Luke was a gentleman last night and, once more this morning, he is a complete but no-nonsense adult about it. And she was doing so well. She hadn't had a drink in quite some time. So what made her come undone?

It was a job: a job involving a callously, carelessly but still calculatingly manipulative bastard whom she had prior history with. Oh, our Jessica is far from a pushover and decides to face up to her past in order to lay it to rest while helping others and finally get some closure. But I'm afraid it doesn't go well.

So.

I cannot begin to tell you how well written - how well structured - and how well drawn this all is. Bendis takes what was once a relatively throwaway, c-list supervillain whose specific ability had been used previously by other writers as little more than a plot-point for pugilism and makes of it the most horrific essay in emotional abuse. And then he plays with it, and - in doing so - allows the playa to play a little longer too. There's no fourth wall breach here but there is the illusion of it as cast so jauntily by the self-involved, egomaniacal wretch himself.

Before you get anywhere near that, however, this volume opens with two whole chapters of flashbacks far further into Jessica's past than you would have anticipated - into to her teen years at High School. Initially it looks like an improbable, throwaway joke tying in to not one but two major superheroes' established - *gasp* - secret origins. The art there is a delicious, delirious, accomplished and apposite evocation of Steve Ditko for the extended cast and of romance-era Jack Kirby for Jessica Jones herself. As time passes and Jessica ages the style morphs closer and closer to Gaydos' own.
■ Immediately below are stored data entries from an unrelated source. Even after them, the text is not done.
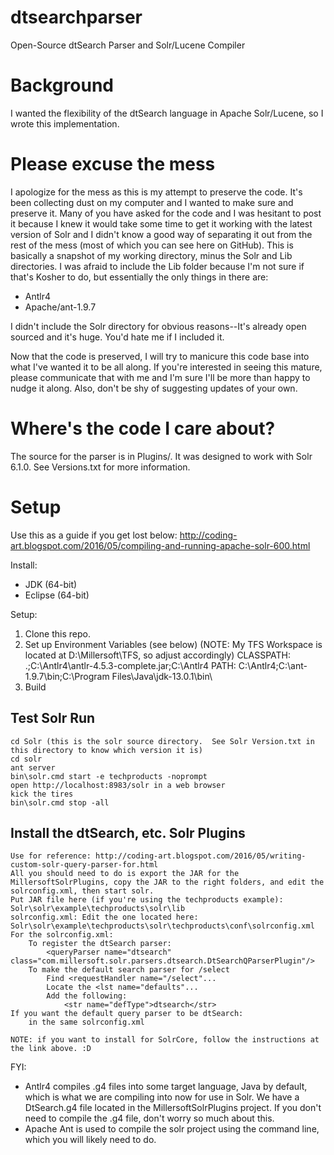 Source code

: # dtsearchparser
Open-Source dtSearch Parser and Solr/Lucene Compiler

# Background
I wanted the flexibility of the dtSearch language in Apache Solr/Lucene, so I wrote this implementation.

# Please excuse the mess
I apologize for the mess as this is my attempt to preserve the code.  It's been collecting dust on my computer and I wanted to make sure and preserve it.  Many of you have asked for the code and I was hesitant to post it because I knew it would take some time to get it working with the latest version of Solr and I didn't know a good way of separating it out from the rest of the mess (most of which you can see here on GitHub).
This is basically a snapshot of my working directory, minus the Solr and Lib directories.  I was afraid to include the Lib folder because I'm not sure if that's Kosher to do, but essentially the only things in there are:
* Antlr4
* Apache/ant-1.9.7

I didn't include the Solr directory for obvious reasons--It's already open sourced and it's huge.  You'd hate me if I included it.

Now that the code is preserved, I will try to manicure this code base into what I've wanted it to be all along.
If you're interested in seeing this mature, please communicate that with me and I'm sure I'll be more than happy to nudge it along.
Also, don't be shy of suggesting updates of your own.

# Where's the code I care about?
The source for the parser is in Plugins/.
It was designed to work with Solr 6.1.0.  See Versions.txt for more information.

# Setup
Use this as a guide if you get lost below: http://coding-art.blogspot.com/2016/05/compiling-and-running-apache-solr-600.html

Install:
* JDK (64-bit)
* Eclipse (64-bit)

Setup:
1. Clone this repo.
2. Set up Environment Variables (see below)
	(NOTE: My TFS Workspace is located at D:\Millersoft\TFS, so adjust accordingly)
	CLASSPATH: .;C:\Antlr4\antlr-4.5.3-complete.jar;C:\Antlr4
	PATH: C:\Antlr4;C:\ant-1.9.7\bin;C:\Program Files\Java\jdk-13.0.1\bin\
3. Build

## Test Solr Run
	cd Solr (this is the solr source directory.  See Solr Version.txt in this directory to know which version it is)
	cd solr
	ant server
	bin\solr.cmd start -e techproducts -noprompt
	open http://localhost:8983/solr in a web browser
	kick the tires
	bin\solr.cmd stop -all

## Install the dtSearch, etc. Solr Plugins
	Use for reference: http://coding-art.blogspot.com/2016/05/writing-custom-solr-query-parser-for.html
	All you should need to do is export the JAR for the MillersoftSolrPlugins, copy the JAR to the right folders, and edit the solrconfig.xml, then start solr.
	Put JAR file here (if you're using the techproducts example): Solr\solr\example\techproducts\solr\lib
	solrconfig.xml: Edit the one located here: Solr\solr\example\techproducts\solr\techproducts\conf\solrconfig.xml
	For the solrconfig.xml:
		To register the dtSearch parser:
			<queryParser name="dtsearch" class="com.millersoft.solr.parsers.dtsearch.DtSearchQParserPlugin"/>
		To make the default search parser for /select
			Find <requestHandler name="/select"...
			Locate the <lst name="defaults"...
			Add the following:
				<str name="defType">dtsearch</str>
	If you want the default query parser to be dtSearch:
		in the same solrconfig.xml

	NOTE: if you want to install for SolrCore, follow the instructions at the link above. :D

FYI:
* Antlr4 compiles .g4 files into some target language, Java by default, which is what we are compiling into now for use in Solr.
		We have a DtSearch.g4 file located in the MillersoftSolrPlugins project.  If you don't need to compile the .g4 file, don't worry so much about this.
* Apache Ant is used to compile the solr project using the command line, which you will likely need to do.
Additionally there are some hilariously bouffant, Farah Fawcett hairdos.

So when the first real trauma which will catalyse so much of the deep-seated guilt kicks in, you will be watching it as incredulously as any catastrophe you can think of. Then you can see young Jones beginning to build those insurmountable walls brick by godawful brick.

Then we return to the present; then we return to the really nasty shit.
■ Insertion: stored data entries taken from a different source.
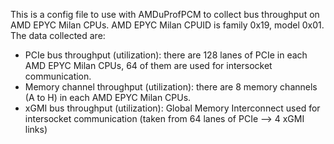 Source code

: This is a config file to use with AMDuProfPCM to collect bus throughput on AMD EPYC Milan CPUs.
AMD EPYC Milan CPUID is family 0x19, model 0x01. 
The data collected are:
* PCIe bus throughput (utilization): there are 128 lanes of PCIe in each AMD EPYC Milan CPUs, 64 of them are used for intersocket communication.
* Memory channel throughput (utilization): there are 8 memory channels (A to H) in each AMD EPYC Milan CPUs.
* xGMI bus throughput (utilization): Global Memory Interconnect used for intersocket communication (taken from 64 lanes of PCIe --> 4 xGMI links) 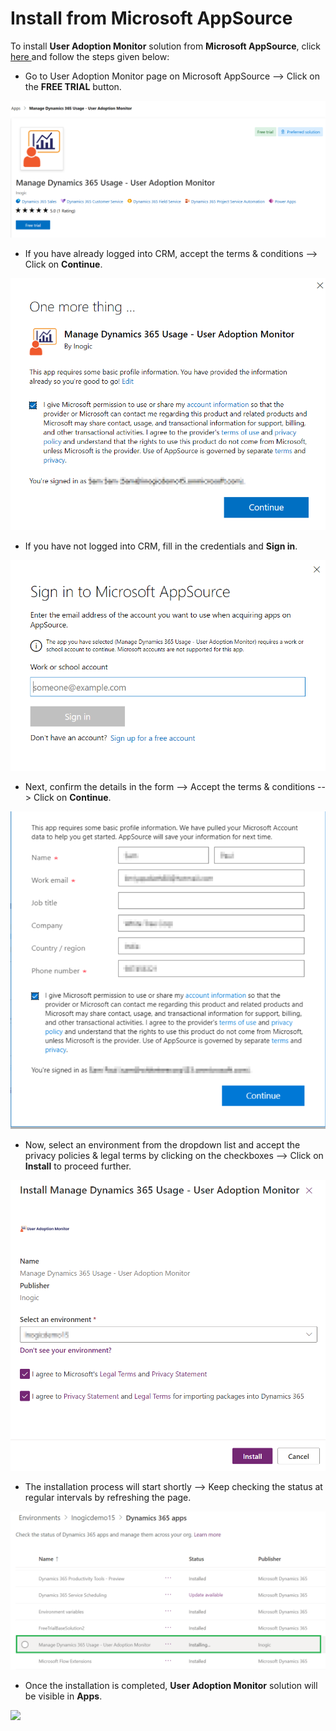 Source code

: # Install from Microsoft AppSource

To install **User Adoption Monitor** solution from **Microsoft AppSource**, click[ here ](https://appsource.microsoft.com/en-us/product/dynamics-365/inogic.728355ef-5b19-45f6-bb63-9680886e551a)and follow the steps given below:&#x20;

* Go to User Adoption Monitor page on Microsoft AppSource --> Click on the **FREE TRIAL** button.

![](<../../.gitbook/assets/1 (393).png>)

* If you have already logged into CRM, accept the terms & conditions --> Click on **Continue**.&#x20;

![](../../.gitbook/assets/u123.png)

* If you have not logged into CRM, fill in the credentials and **Sign in**.

![](<../../.gitbook/assets/2 (65).png>)

* Next, confirm the details in the form --> Accept the terms & conditions --> Click on **Continue**.

![](<../../.gitbook/assets/4 (5).png>)

* Now, select an environment from the dropdown list and accept the privacy policies & legal terms by clicking on the checkboxes --> Click on **Install** to proceed further.

![](../../.gitbook/assets/u111.png)

* The installation process will start shortly --> Keep checking the status at regular intervals by refreshing the page.

![](../../.gitbook/assets/UAMMM.png)

* Once the installation is completed, **User Adoption Monitor** solution will be visible in **Apps**.

![](../../.gitbook/assets/2021\_01\_12\_15\_27\_10\_Greenshot.png)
But, do you know what? Way back when I promised you a journey and I promised you a miracle. Not a Deus Ex Machina, but a brilliant, broad beam of hope.

And - with subtle foreshadowing but subsequent misdirection - Brian Michael Bendis typically leaves it until the very last minute. What a lovely, lovely man.

Unlike almost every Marvel Comic series which quite rightfully has its specific sort of fans, I recommend this almost unequivocally to the Real Mainstream - the average person on the street who enjoys non-genre, contemporary fiction - so long as you're over fifteen.